The second level of complexity is that the jerk effectively skips the first bit of acceleration. This would fit with the old description of the jerk being minimum speed, although appreciate that jerk is not now the minimum speed - at least on the duet systems. This interpretation would reduce the size of the vector that the system assumes it can accelerate up to the desired feed rate and back down again as there is an initial speed this reduces the minimum vector length where the feed rate is achieved to: 4.2 for the 60mm/s and 1.9mm/s for the 0.7 speed external perimeter.
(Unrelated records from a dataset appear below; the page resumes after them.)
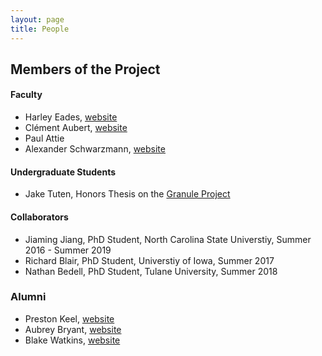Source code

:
 ```yaml
---
layout: page
title: People
---
```


Members of the Project
----------------------

#### Faculty

- Harley Eades, [website](http://metatheorem.org/)
- Clément Aubert, [website](http://spots.augusta.edu/caubert/)
- Paul Attie
- Alexander Schwarzmann, [website](https://scholar.google.com/citations?user=gQo0AHYAAAAJ&hl=en)

#### Undergraduate Students

- Jake Tuten, Honors Thesis on the [Granule Project](https://granule-project.github.io/)

#### Collaborators

- Jiaming Jiang, PhD Student, North Carolina State Universtiy, Summer 2016 - Summer 2019
- Richard Blair, PhD Student, Universtiy of Iowa, Summer 2017
- Nathan Bedell, PhD Student, Tulane University, Summer 2018

### Alumni

- Preston Keel, [website](https://github.com/pkeel)
- Aubrey Bryant, [website](https://github.com/aubbryant)
- Blake Watkins, [website](https://github.com/blakewatkins)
If this is how it is applied I can see the system skipping the speed changes between the jerk speed and zero and zero to the jerk speed when the angle between the two vectors dictates that the application of jerk alone with no other acceleration before or after the jerk can't force the required vector angle change.

Given the small differences in the vector lengths It's likely that I won't be able to resolve which way the system is behaving just based on comparing build time estimations from the M37 command to that of my software estimate - and so will struggle to verify my model. I will try though! The lack of radii on some printed parts of my system bug me from a stress raiser point of view, but if they actually sped up the build process that would be more incentive for people to consider them in the final stages of reprap like component design.
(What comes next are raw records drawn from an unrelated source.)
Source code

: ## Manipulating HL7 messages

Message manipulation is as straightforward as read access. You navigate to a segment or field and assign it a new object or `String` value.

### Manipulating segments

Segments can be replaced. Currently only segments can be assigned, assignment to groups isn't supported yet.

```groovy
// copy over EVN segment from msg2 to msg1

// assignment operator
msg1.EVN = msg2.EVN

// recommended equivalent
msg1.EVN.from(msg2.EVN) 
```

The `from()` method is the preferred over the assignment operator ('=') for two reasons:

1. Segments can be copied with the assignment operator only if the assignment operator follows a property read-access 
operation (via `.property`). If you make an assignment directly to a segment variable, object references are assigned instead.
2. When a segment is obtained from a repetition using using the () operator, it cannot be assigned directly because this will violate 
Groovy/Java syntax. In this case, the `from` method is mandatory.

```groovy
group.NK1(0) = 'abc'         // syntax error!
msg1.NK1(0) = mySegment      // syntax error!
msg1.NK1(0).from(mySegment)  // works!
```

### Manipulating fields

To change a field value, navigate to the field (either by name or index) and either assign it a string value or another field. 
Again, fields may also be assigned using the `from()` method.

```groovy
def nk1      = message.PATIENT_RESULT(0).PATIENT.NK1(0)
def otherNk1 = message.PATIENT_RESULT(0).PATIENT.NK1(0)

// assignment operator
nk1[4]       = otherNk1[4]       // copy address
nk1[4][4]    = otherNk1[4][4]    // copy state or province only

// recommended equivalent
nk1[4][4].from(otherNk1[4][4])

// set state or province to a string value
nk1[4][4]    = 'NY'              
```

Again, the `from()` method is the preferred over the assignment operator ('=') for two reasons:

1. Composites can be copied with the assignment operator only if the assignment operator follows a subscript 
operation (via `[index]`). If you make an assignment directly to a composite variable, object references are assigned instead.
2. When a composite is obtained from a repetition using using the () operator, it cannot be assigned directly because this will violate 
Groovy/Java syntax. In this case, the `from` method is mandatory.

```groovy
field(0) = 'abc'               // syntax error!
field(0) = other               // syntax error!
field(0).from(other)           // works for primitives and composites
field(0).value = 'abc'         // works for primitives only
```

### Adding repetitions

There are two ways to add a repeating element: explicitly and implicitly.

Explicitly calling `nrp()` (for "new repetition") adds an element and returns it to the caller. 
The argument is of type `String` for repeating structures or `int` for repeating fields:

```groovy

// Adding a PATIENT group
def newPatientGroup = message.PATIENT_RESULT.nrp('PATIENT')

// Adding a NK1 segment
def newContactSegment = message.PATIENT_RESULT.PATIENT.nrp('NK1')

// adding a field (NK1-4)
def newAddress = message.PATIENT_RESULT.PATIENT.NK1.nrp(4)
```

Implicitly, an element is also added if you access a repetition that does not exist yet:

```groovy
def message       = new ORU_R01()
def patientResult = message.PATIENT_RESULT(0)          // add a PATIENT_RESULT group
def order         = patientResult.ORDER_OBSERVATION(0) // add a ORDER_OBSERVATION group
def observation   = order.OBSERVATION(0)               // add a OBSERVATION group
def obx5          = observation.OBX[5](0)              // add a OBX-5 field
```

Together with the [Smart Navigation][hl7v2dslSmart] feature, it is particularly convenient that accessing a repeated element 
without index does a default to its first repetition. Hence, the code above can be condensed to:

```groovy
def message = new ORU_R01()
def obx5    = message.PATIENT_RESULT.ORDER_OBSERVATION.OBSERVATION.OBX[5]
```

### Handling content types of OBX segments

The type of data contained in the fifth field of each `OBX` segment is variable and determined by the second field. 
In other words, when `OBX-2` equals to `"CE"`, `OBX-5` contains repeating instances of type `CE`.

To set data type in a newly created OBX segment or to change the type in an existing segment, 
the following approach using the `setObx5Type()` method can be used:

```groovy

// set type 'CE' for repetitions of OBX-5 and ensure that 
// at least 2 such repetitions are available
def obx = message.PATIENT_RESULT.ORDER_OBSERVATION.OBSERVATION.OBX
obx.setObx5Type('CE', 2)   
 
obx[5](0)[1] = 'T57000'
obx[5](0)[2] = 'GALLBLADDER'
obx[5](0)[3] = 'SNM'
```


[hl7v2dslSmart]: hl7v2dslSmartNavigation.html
Edited 3 time(s). Last edit at 09/11/2017 03:57AM by WesBrooks.

In relation to my original question you can see that where ever there is a vector longer than 4.6mm there is an opportunity to increase the maximum feedrate beyond the specified perimeter speed in order to raise the average traverse speed over the contour to the specified feed rate, so long as the limits of any of the axis are not exceeded in the move. This should not happen if the firmware/config file is set up well. As far as part qualities are concerned it's not really the peak speed that causes issues, it's the accelerations and jerks that shake the system about.
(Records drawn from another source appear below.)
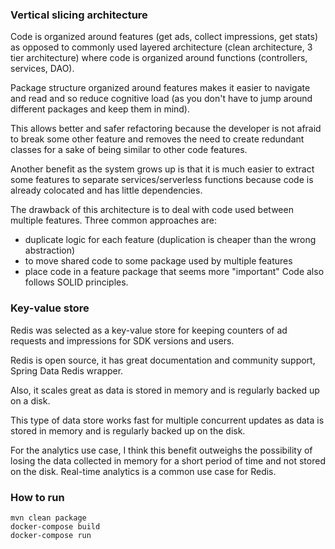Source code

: ### Vertical slicing architecture
Code is organized around features (get ads, collect impressions, get stats) as opposed to commonly used layered architecture (clean architecture, 3 tier architecture) where code is organized around functions (controllers, services, DAO).

Package structure organized around features makes it easier to navigate and read and so reduce cognitive load (as you don't have to jump around different packages and keep them in mind). 

This allows better and safer refactoring because the developer is not afraid to break some other feature and removes the need to create redundant classes for a sake of being similar to other code features.

Another benefit as the system grows up is that it is much easier to extract some features to separate services/serverless functions because code is already colocated and has little dependencies.

The drawback of this architecture is to deal with code used between multiple features. Three common approaches are:
- duplicate logic for each feature (duplication is cheaper than the wrong abstraction)
- to move shared code to some package used by multiple features
- place code in a feature package that seems more "important"
Code also follows SOLID principles.  

### Key-value store
Redis was selected as a key-value store for keeping counters of ad requests and impressions for SDK versions and users.

Redis is open source, it has great documentation and community support, Spring Data Redis wrapper.

Also, it scales great as data is stored in memory and is regularly backed up on a disk.

This type of data store works fast for multiple concurrent updates as data is stored in memory and is regularly backed up on the disk.

For the analytics use case, I think this benefit outweighs the possibility of losing the data collected in memory for a short period of time and not stored on the disk.  Real-time analytics is a common use case for Redis.

### How to run
```
mvn clean package
docker-compose build
docker-compose run
```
Being a real devils advocate in an ideal world should we be forgetting about feed rates and just changing accelerations and jerk on the fly instead? After all what we are really trying to achieve in english is "Please print this contour in a not very shakey way so it looks good!", or " I don't really care if the machine shakes a little for this sequence of vectors because it's hatching or internal core fill!"

Not as easy to explain to a newbie, but then again that shouldn't really be a driver of the development of these systems. There are ways to hide that complexity in the user interfaces.

Edit: Forget about all feed rates apart from the maximum stepper speed which is limited by factors such as stepper drive voltage. If the 12mm³/s limit of the E3D v6 nozzle mentioned in my machine set up guide is an accurate value then it is likely this would limit the speed of extruding traverse before the motion axis hit 150mm/s.

Edited 3 time(s). Last edit at 09/11/2017 05:08AM by WesBrooks.

150mm/s is often cited as a recommended maximum feed rate (9000mm/min) for some systems. Mostly reserved for non extrusion moves. Based on my current settings start-peak-stop is achievable in vectors of 27.8mm and longer. The maximum angle change would be much smaller than 14° were this speed could be maintained - more like 5.7°. Still, significant scope for speed up on gentle contours and hatching.

Edit: More fag-packet maths suggests the minimum radius would be nearly 80mm with the 14mm segments. Only really scope for speeding up straight sections of contours or hatching.

Edited 1 time(s). Last edit at 09/11/2017 03:36AM by WesBrooks.

If you want to perfectly trace the desired toolpath the machine must come to a full stop at every corner; and if you want to maintain maximum speed the machine will be unable to accurately follow the toolpath.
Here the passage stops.